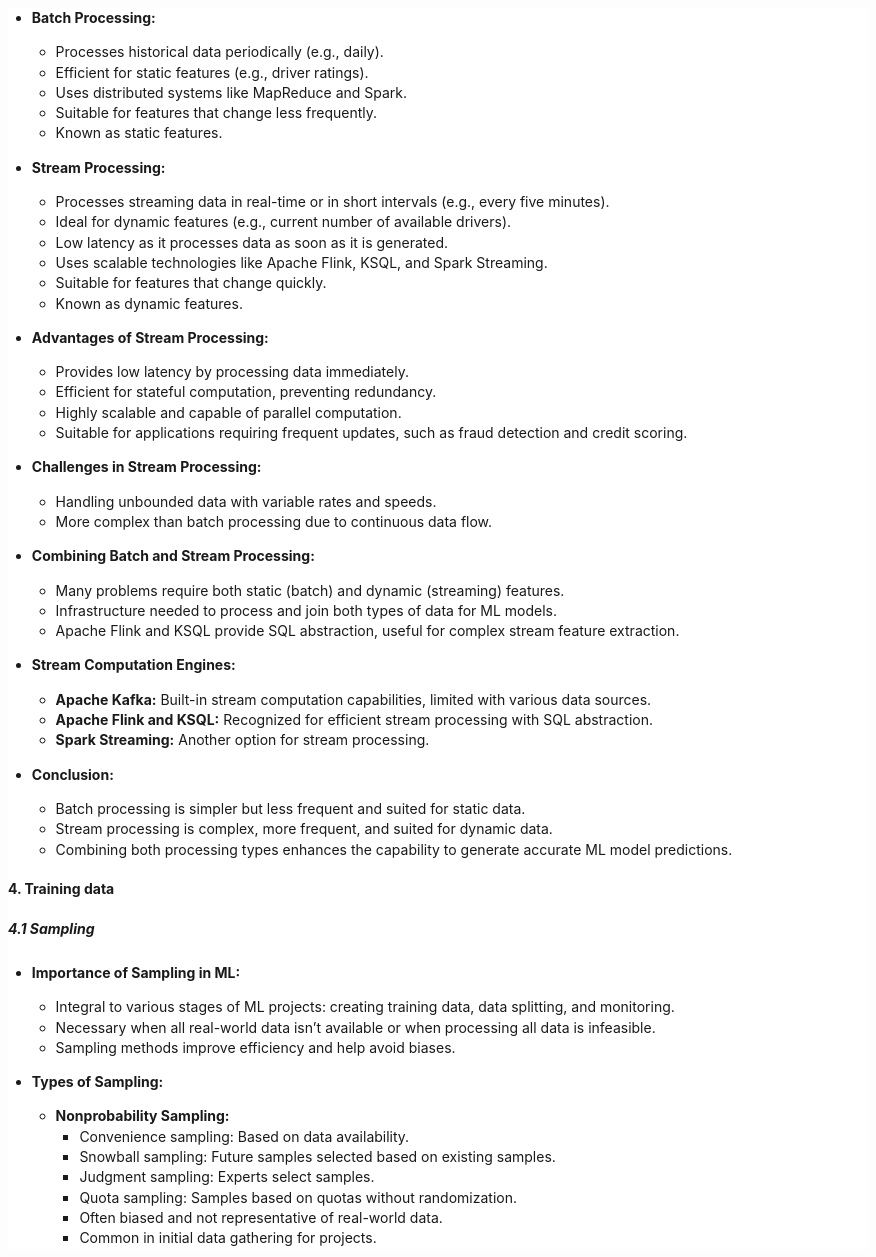 - **Batch Processing:**
  - Processes historical data periodically (e.g., daily).
  - Efficient for static features (e.g., driver ratings).
  - Uses distributed systems like MapReduce and Spark.
  - Suitable for features that change less frequently.
  - Known as static features.

- **Stream Processing:**
  - Processes streaming data in real-time or in short intervals (e.g., every five minutes).
  - Ideal for dynamic features (e.g., current number of available drivers).
  - Low latency as it processes data as soon as it is generated.
  - Uses scalable technologies like Apache Flink, KSQL, and Spark Streaming.
  - Suitable for features that change quickly.
  - Known as dynamic features.

- **Advantages of Stream Processing:**
  - Provides low latency by processing data immediately.
  - Efficient for stateful computation, preventing redundancy.
  - Highly scalable and capable of parallel computation.
  - Suitable for applications requiring frequent updates, such as fraud detection and credit scoring.

- **Challenges in Stream Processing:**
  - Handling unbounded data with variable rates and speeds.
  - More complex than batch processing due to continuous data flow.

- **Combining Batch and Stream Processing:**
  - Many problems require both static (batch) and dynamic (streaming) features.
  - Infrastructure needed to process and join both types of data for ML models.
  - Apache Flink and KSQL provide SQL abstraction, useful for complex stream feature extraction.

- **Stream Computation Engines:**
  - **Apache Kafka:** Built-in stream computation capabilities, limited with various data sources.
  - **Apache Flink and KSQL:** Recognized for efficient stream processing with SQL abstraction.
  - **Spark Streaming:** Another option for stream processing.

- **Conclusion:**
  - Batch processing is simpler but less frequent and suited for static data.
  - Stream processing is complex, more frequent, and suited for dynamic data.
  - Combining both processing types enhances the capability to generate accurate ML model predictions.

#### 4. Training data

##### 4.1 Sampling

- **Importance of Sampling in ML:**
  - Integral to various stages of ML projects: creating training data, data splitting, and monitoring.
  - Necessary when all real-world data isn’t available or when processing all data is infeasible.
  - Sampling methods improve efficiency and help avoid biases.

- **Types of Sampling:**
  - **Nonprobability Sampling:**
    - Convenience sampling: Based on data availability.
    - Snowball sampling: Future samples selected based on existing samples.
    - Judgment sampling: Experts select samples.
    - Quota sampling: Samples based on quotas without randomization.
    - Often biased and not representative of real-world data.
    - Common in initial data gathering for projects.
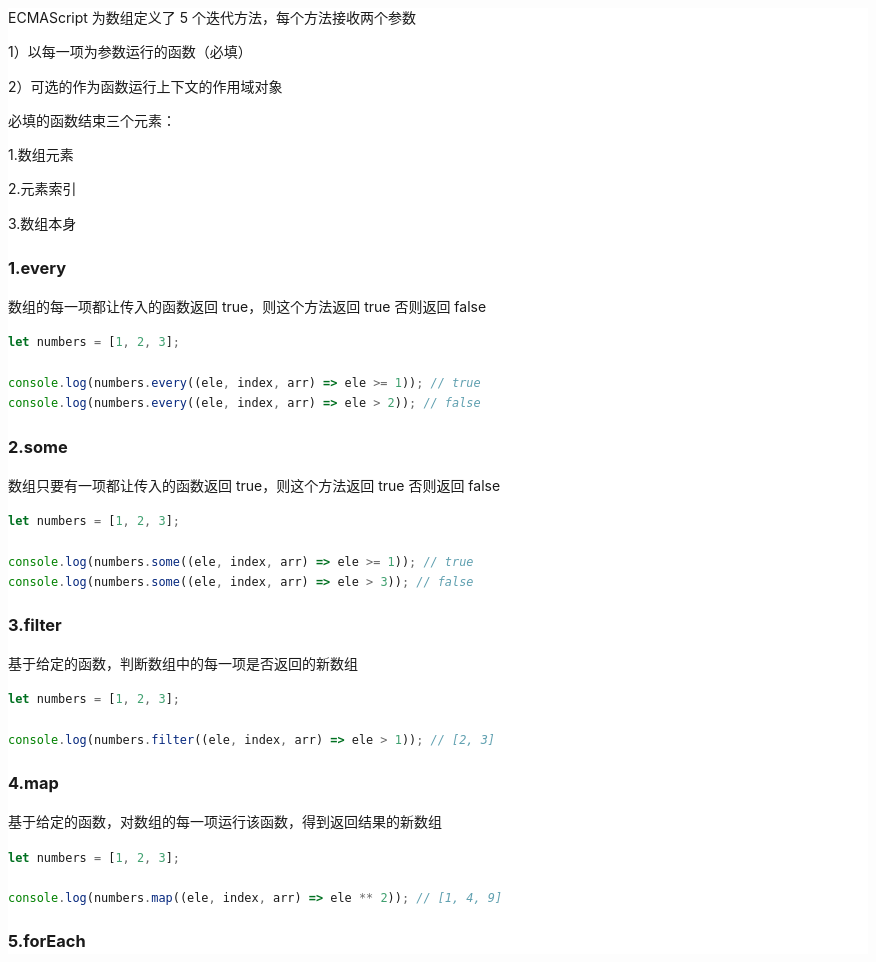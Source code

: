 ECMAScript 为数组定义了 5 个迭代方法，每个方法接收两个参数

1）以每一项为参数运行的函数（必填）

2）可选的作为函数运行上下文的作用域对象

必填的函数结束三个元素：

1.数组元素

2.元素索引

3.数组本身

### 1.every

数组的每一项都让传入的函数返回 true，则这个方法返回 true 否则返回 false

```javascript
let numbers = [1, 2, 3];

console.log(numbers.every((ele, index, arr) => ele >= 1)); // true
console.log(numbers.every((ele, index, arr) => ele > 2)); // false
```

### 2.some

数组只要有一项都让传入的函数返回 true，则这个方法返回 true 否则返回 false

```javascript
let numbers = [1, 2, 3];

console.log(numbers.some((ele, index, arr) => ele >= 1)); // true
console.log(numbers.some((ele, index, arr) => ele > 3)); // false
```

### 3.filter

基于给定的函数，判断数组中的每一项是否返回的新数组

```javascript
let numbers = [1, 2, 3];

console.log(numbers.filter((ele, index, arr) => ele > 1)); // [2, 3]
```

### 4.map

基于给定的函数，对数组的每一项运行该函数，得到返回结果的新数组

```javascript
let numbers = [1, 2, 3];

console.log(numbers.map((ele, index, arr) => ele ** 2)); // [1, 4, 9]
```

### 5.forEach
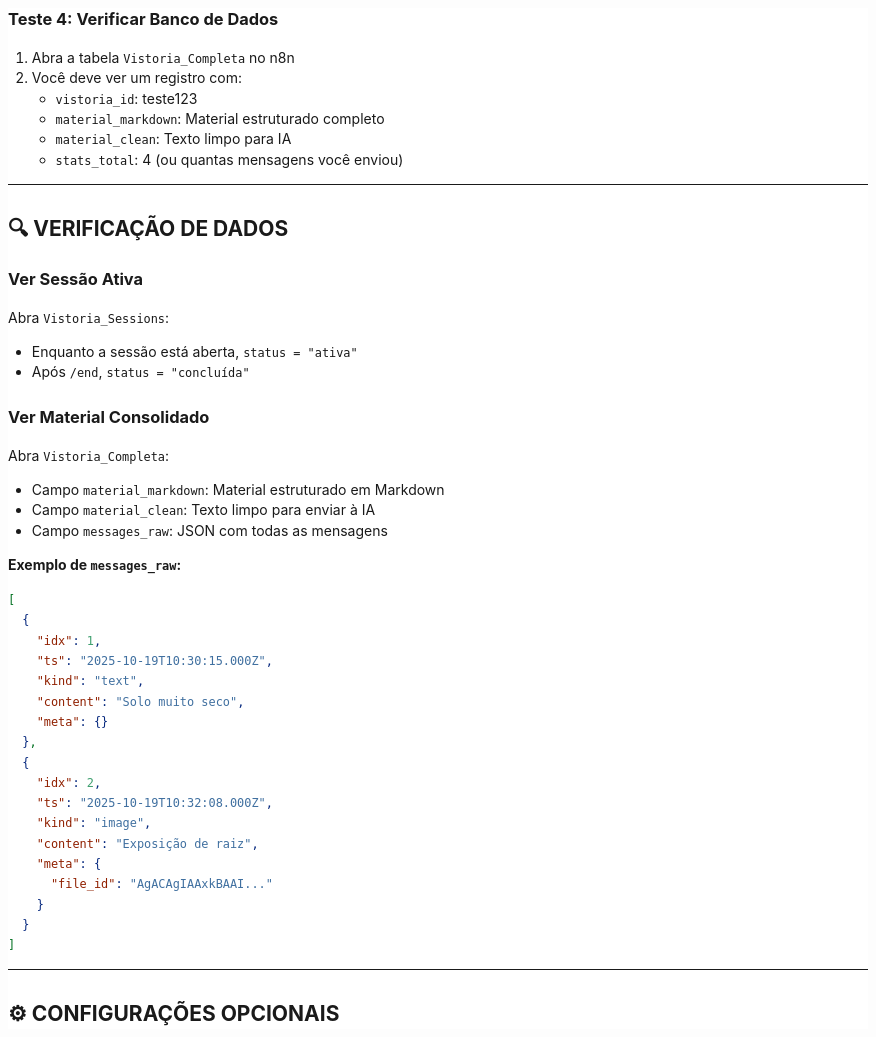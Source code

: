 
### Teste 4: Verificar Banco de Dados

1. Abra a tabela `Vistoria_Completa` no n8n
2. Você deve ver um registro com:
   - `vistoria_id`: teste123
   - `material_markdown`: Material estruturado completo
   - `material_clean`: Texto limpo para IA
   - `stats_total`: 4 (ou quantas mensagens você enviou)

---

## 🔍 VERIFICAÇÃO DE DADOS

### Ver Sessão Ativa

Abra `Vistoria_Sessions`:
- Enquanto a sessão está aberta, `status = "ativa"`
- Após `/end`, `status = "concluída"`

### Ver Material Consolidado

Abra `Vistoria_Completa`:
- Campo `material_markdown`: Material estruturado em Markdown
- Campo `material_clean`: Texto limpo para enviar à IA
- Campo `messages_raw`: JSON com todas as mensagens

**Exemplo de `messages_raw`:**
```json
[
  {
    "idx": 1,
    "ts": "2025-10-19T10:30:15.000Z",
    "kind": "text",
    "content": "Solo muito seco",
    "meta": {}
  },
  {
    "idx": 2,
    "ts": "2025-10-19T10:32:08.000Z",
    "kind": "image",
    "content": "Exposição de raiz",
    "meta": {
      "file_id": "AgACAgIAAxkBAAI..."
    }
  }
]
```

---

## ⚙️ CONFIGURAÇÕES OPCIONAIS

------------------------------------------------------------------------

● **Task prompt**:
For each line in the entries that holds "Combining", return that line.

● **Exercise solution**:
- **Combining Batch and Stream Processing:**
  - Combining both processing types enhances the capability to generate accurate ML model predictions.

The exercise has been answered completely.